WormBase is a Caltech-led, multi-institutional effort to make genetic information about nematodes, or roundworms, freely available to the world. As many as 1 million nematode species are thought to live on Earth, and many are pests or parasites that ravage crops and spread diseases. They also happen to share many genes that are found in humans. Therefore, the squirmy creatures are intensively researched by labs around the world.
The WormBase project began in 2000 with the original goal of creating an online knowledge-base related to the most widely studied nematode, the model organism Caenorhabditis elegans. The project's website (www.wormbase.org) now hosts genomic data for more than 50 nematode species as well as vast amounts of other experimental data. About 1,200 scientific papers are added to the searchable database every year. With more than 1,000 laboratories currently registered as users, WormBase is an invaluable tool for the biomedical and agricultural research communities.

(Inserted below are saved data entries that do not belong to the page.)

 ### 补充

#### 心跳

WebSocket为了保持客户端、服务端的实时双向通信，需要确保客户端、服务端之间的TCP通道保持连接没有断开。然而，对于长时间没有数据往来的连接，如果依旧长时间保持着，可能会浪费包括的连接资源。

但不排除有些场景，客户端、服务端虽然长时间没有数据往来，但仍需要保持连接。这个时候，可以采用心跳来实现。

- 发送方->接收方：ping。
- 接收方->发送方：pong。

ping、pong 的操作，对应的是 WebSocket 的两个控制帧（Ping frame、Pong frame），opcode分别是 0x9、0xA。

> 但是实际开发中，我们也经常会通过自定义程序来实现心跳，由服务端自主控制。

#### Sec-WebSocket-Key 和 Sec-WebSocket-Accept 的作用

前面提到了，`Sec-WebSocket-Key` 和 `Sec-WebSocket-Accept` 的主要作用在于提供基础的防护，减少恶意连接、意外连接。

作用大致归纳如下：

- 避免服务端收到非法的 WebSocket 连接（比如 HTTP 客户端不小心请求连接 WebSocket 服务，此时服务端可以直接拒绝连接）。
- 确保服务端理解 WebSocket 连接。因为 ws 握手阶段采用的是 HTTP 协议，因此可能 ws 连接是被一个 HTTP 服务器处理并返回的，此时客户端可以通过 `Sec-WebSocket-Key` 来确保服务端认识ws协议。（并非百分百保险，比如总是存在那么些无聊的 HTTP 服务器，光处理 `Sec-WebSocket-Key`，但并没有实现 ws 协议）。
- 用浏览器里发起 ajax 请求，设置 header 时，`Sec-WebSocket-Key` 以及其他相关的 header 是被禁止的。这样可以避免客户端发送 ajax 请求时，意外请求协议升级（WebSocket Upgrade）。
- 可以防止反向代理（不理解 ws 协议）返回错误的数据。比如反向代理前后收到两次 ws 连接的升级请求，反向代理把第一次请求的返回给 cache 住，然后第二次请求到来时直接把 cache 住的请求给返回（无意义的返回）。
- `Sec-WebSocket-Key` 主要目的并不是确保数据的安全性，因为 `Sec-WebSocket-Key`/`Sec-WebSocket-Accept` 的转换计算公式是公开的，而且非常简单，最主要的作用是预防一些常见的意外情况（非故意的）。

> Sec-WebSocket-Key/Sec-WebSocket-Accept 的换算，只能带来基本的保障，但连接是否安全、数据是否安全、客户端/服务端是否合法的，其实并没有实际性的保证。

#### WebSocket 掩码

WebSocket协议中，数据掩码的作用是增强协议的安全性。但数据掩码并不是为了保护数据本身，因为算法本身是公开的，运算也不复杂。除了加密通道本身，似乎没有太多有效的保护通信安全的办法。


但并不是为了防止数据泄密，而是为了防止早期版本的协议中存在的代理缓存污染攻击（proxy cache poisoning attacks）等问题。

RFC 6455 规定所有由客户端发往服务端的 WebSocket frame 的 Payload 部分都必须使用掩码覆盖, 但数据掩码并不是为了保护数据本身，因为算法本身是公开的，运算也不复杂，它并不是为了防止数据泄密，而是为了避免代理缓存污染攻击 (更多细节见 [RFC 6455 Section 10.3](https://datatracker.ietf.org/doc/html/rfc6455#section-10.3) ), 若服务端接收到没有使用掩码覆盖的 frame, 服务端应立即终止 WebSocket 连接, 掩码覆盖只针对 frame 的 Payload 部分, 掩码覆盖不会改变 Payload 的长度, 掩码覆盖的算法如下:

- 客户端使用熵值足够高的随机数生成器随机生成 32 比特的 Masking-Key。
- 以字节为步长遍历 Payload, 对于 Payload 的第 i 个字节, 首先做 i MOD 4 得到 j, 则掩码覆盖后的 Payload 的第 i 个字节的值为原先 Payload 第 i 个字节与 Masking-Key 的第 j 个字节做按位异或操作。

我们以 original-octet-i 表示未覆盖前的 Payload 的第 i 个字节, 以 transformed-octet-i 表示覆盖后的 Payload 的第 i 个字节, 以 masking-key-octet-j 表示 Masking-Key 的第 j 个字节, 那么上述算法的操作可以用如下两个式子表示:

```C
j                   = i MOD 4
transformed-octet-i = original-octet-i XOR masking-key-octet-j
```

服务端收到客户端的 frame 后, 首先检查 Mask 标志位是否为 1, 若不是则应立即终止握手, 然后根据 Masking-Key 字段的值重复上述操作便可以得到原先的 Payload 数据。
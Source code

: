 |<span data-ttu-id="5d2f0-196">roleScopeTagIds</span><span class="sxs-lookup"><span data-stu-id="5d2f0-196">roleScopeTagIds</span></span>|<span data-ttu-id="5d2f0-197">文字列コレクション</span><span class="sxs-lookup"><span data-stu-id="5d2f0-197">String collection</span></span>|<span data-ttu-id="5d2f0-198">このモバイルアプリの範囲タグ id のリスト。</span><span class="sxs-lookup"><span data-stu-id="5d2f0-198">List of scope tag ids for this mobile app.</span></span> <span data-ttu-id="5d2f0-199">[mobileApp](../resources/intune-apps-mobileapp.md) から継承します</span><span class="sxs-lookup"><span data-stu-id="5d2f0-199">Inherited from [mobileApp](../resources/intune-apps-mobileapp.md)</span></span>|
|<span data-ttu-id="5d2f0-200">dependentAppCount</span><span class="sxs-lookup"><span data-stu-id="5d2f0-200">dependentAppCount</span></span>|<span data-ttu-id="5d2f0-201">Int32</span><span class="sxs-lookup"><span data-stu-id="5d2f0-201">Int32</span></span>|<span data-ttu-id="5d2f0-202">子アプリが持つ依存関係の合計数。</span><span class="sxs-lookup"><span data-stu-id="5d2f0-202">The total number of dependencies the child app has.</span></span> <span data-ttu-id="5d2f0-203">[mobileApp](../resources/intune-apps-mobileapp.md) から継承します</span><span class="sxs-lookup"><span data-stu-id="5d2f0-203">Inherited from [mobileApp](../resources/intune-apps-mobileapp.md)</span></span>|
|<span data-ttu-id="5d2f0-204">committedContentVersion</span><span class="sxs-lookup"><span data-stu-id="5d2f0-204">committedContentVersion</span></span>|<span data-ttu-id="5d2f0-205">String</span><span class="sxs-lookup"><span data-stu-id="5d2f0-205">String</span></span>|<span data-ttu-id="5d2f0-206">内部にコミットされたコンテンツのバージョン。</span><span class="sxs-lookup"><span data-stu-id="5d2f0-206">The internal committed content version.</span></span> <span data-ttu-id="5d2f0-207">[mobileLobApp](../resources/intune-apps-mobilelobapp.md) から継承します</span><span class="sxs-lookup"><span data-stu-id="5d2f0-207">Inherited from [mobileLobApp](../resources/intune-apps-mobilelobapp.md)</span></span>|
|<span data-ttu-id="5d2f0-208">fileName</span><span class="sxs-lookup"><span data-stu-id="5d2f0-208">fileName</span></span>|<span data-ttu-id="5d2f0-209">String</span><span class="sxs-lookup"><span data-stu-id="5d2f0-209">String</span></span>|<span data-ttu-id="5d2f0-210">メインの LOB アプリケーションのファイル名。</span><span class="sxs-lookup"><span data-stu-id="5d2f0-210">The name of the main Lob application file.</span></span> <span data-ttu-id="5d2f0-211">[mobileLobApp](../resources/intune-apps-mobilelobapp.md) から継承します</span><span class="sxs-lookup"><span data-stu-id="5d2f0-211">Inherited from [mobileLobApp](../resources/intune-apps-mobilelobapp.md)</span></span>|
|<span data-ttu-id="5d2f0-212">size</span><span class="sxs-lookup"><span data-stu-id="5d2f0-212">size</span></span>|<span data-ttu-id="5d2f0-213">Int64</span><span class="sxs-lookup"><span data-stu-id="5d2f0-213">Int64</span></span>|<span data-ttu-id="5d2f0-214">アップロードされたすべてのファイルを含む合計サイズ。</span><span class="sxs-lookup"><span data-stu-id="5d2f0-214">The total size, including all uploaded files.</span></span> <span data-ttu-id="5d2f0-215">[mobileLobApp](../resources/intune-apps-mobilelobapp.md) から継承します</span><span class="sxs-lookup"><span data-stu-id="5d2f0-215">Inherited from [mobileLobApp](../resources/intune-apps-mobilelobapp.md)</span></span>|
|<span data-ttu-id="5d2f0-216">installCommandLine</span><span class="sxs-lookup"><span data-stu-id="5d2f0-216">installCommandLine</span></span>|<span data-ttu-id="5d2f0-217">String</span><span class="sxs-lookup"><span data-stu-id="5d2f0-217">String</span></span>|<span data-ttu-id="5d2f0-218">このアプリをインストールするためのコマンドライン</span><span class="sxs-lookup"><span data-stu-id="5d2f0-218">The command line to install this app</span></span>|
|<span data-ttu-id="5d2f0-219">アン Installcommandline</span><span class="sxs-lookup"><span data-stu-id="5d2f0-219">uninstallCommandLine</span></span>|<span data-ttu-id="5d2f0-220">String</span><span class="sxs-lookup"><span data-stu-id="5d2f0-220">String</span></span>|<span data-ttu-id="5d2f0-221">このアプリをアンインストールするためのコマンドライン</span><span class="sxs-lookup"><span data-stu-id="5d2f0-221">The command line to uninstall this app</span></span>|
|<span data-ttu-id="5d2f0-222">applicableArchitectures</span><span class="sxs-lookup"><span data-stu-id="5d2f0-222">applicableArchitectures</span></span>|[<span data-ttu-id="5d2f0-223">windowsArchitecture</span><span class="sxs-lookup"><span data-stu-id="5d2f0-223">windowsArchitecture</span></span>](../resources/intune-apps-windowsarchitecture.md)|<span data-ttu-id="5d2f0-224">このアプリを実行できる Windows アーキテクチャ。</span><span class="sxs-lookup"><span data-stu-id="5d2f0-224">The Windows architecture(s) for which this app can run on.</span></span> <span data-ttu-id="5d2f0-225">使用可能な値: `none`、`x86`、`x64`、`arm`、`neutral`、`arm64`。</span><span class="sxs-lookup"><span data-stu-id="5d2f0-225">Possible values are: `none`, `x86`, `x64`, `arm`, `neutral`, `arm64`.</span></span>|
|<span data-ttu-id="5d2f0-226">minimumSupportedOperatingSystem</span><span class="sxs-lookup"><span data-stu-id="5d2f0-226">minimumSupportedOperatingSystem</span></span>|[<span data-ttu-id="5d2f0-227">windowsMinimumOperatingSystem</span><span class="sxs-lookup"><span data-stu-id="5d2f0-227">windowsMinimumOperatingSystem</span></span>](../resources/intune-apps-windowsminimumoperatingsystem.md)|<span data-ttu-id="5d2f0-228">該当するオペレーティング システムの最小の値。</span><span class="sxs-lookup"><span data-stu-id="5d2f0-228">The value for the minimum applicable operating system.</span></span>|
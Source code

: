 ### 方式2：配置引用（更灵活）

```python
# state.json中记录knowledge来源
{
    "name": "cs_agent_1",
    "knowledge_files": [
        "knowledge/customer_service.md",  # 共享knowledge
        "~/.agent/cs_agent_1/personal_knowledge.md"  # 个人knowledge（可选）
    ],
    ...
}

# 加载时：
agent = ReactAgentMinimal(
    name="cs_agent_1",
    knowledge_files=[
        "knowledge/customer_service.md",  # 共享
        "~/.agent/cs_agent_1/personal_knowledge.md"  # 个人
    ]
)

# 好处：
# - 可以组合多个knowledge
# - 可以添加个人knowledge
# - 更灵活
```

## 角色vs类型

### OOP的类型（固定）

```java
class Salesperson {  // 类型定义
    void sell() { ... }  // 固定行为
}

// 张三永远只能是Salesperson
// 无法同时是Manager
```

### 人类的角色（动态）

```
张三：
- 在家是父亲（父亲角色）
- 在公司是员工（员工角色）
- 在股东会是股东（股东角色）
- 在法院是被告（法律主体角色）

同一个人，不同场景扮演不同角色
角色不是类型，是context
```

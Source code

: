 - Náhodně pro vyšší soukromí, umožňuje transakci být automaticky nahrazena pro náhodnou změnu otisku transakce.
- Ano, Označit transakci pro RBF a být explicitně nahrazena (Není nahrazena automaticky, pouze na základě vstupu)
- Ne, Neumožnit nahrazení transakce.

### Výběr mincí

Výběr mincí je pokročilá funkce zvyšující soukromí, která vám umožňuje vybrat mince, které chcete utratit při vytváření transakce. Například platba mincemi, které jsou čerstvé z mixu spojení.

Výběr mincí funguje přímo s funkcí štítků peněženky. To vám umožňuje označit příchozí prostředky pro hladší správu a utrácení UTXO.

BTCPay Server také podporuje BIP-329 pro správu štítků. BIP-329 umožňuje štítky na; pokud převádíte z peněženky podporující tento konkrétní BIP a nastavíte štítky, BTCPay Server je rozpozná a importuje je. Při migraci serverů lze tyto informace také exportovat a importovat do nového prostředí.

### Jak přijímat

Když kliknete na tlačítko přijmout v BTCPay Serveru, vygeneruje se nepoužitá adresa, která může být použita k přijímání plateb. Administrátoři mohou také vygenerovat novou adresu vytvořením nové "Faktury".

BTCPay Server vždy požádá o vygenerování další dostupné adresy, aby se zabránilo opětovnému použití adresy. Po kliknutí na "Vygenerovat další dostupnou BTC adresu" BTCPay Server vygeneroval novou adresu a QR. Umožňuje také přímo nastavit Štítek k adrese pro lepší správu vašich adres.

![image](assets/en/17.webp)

The Alliance of Genome Resources develops and maintains sustainable genome information resources that facilitate the use of diverse model organisms in understanding the genetic and genomic basis of human biology, health, and disease. This understanding is fundamental for advancing genome biology research and for translating human genome data into clinical utility. Through the implementation of a shared, modular information-system architecture, the Alliance seeks to serve diverse user communities including human geneticists who want access to all model organism data for orthologous human genes; basic-science researchers who use specific model organisms to understand fundamental biology; and computational biologists and data scientists who need access to standardized, well-structured data.
The Alliance comprises multiple databases, including FlyBase, Mouse Genome Database, Rat Genome Database, Saccharomyces Genome Database, WormBase, Xenbase, Zebrafish Information Network, and the Gene Ontology Consortium.
Caltech researchers involved in these two projects include Valerio Arnaboldi, Juancarlos Chan (BS '00), Wen Chen (PhD '00), Jae Hyoung Cho, Christian Grove, Ranjana Kishore, Raymond Lee, Nicholas Markarian, Jane Mendel, Hans-Michael Muller (PhD '99), Cecilia Nakamura, Daniela Raciti, Gary Schindelman, Kimberly Van Auken, Qinghua Wang, and Karen Yook.
"Like keystone species in an ecosystem, GCBRs represent the most crucial components or nodes within the global life science data infrastructure, whose failure would have a critical impact on the global research endeavour," says the GBC's press release. "A key property of the GCBRs is that the data they hold is available openly and can be accessed and used without restriction by researchers the world over."